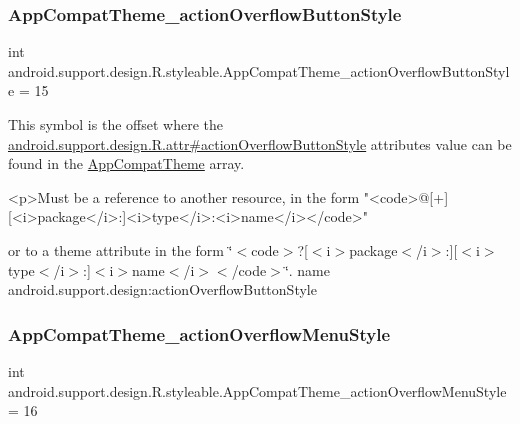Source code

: \subsubsection{\texorpdfstring{App\+Compat\+Theme\+\_\+action\+Overflow\+Button\+Style}{AppCompatTheme\_actionOverflowButtonStyle}}
{\footnotesize\ttfamily int android.\+support.\+design.\+R.\+styleable.\+App\+Compat\+Theme\+\_\+action\+Overflow\+Button\+Style = 15\hspace{0.3cm}{\ttfamily [static]}}

This symbol is the offset where the \hyperlink{classandroid_1_1support_1_1design_1_1R_1_1attr_a3334a1bfcd970506bfaebf25b97ddb7c}{android.\+support.\+design.\+R.\+attr\#action\+Overflow\+Button\+Style} attribute\textquotesingle{}s value can be found in the \hyperlink{classandroid_1_1support_1_1design_1_1R_1_1styleable_afb351dc8de20cbd4c89abe360373010c}{App\+Compat\+Theme} array.

\begin{DoxyVerb}      <p>Must be a reference to another resource, in the form "<code>@[+][<i>package</i>:]<i>type</i>:<i>name</i></code>"
\end{DoxyVerb}
 or to a theme attribute in the form \char`\"{}$<$code$>$?\mbox{[}$<$i$>$package$<$/i$>$\+:\mbox{]}\mbox{[}$<$i$>$type$<$/i$>$\+:\mbox{]}$<$i$>$name$<$/i$>$$<$/code$>$\char`\"{}.  name android.\+support.\+design\+:action\+Overflow\+Button\+Style \mbox{\label{classandroid_1_1support_1_1design_1_1R_1_1styleable_a9665b225f5841e21d3041cc0b4bc2c20}} 
\subsubsection{\texorpdfstring{App\+Compat\+Theme\+\_\+action\+Overflow\+Menu\+Style}{AppCompatTheme\_actionOverflowMenuStyle}}
{\footnotesize\ttfamily int android.\+support.\+design.\+R.\+styleable.\+App\+Compat\+Theme\+\_\+action\+Overflow\+Menu\+Style = 16\hspace{0.3cm}{\ttfamily [static]}}

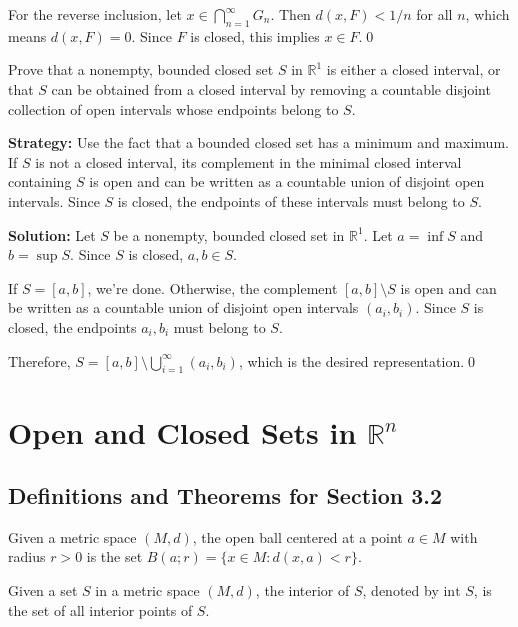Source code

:For the reverse inclusion, let $x \in \bigcap_{n=1}^{\infty} G_n$. Then $d(x,F) < 1/n$ for all $n$, which means $d(x,F) = 0$. Since $F$ is closed, this implies $x \in F$.\qed


\begin{problembox}
\begin{problemstatement}
Prove that a nonempty, bounded closed set $S$ in $\mathbb{R}^1$ is either a closed interval, or that $S$ can be obtained from a closed interval by removing a countable disjoint collection of open intervals whose endpoints belong to $S$.
\end{problemstatement}
\end{problembox}

\noindent\textbf{Strategy:} Use the fact that a bounded closed set has a minimum and maximum. If $S$ is not a closed interval, its complement in the minimal closed interval containing $S$ is open and can be written as a countable union of disjoint open intervals. Since $S$ is closed, the endpoints of these intervals must belong to $S$.

\bigskip\noindent\textbf{Solution:} Let $S$ be a nonempty, bounded closed set in $\mathbb{R}^1$. Let $a = \inf S$ and $b = \sup S$. Since $S$ is closed, $a, b \in S$.

If $S = [a,b]$, we're done. Otherwise, the complement $[a,b] \setminus S$ is open and can be written as a countable union of disjoint open intervals $(a_i, b_i)$. Since $S$ is closed, the endpoints $a_i, b_i$ must belong to $S$.

Therefore, $S = [a,b] \setminus \bigcup_{i=1}^{\infty} (a_i, b_i)$, which is the desired representation.\qed
\section{Open and Closed Sets in $\mathbb{R}^n$}

\subsection*{Definitions and Theorems for Section 3.2}

\begin{definition}
Given a metric space $(M,d)$, the open ball centered at a point $a \in M$ with radius $r > 0$ is the set $B(a;r) = \{x \in M : d(x,a) < r\}$.
\end{definition}

\begin{definition}
Given a set $S$ in a metric space $(M,d)$, the interior of $S$, denoted by $\text{int } S$, is the set of all interior points of $S$.
\end{definition}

======

**About this exercise**
Lines holding the string "that": find them in the listing above and copy each one.

**Exercise result**
Prove that a nonempty, bounded closed set $S$ in $\mathbb{R}^1$ is either a closed interval, or that $S$ can be obtained from a closed interval by removing a countable disjoint collection of open intervals whose endpoints belong to $S$.
\noindent\textbf{Strategy:} Use the fact that a bounded closed set has a minimum and maximum. If $S$ is not a closed interval, its complement in the minimal closed interval containing $S$ is open and can be written as a countable union of disjoint open intervals. Since $S$ is closed, the endpoints of these intervals must belong to $S$.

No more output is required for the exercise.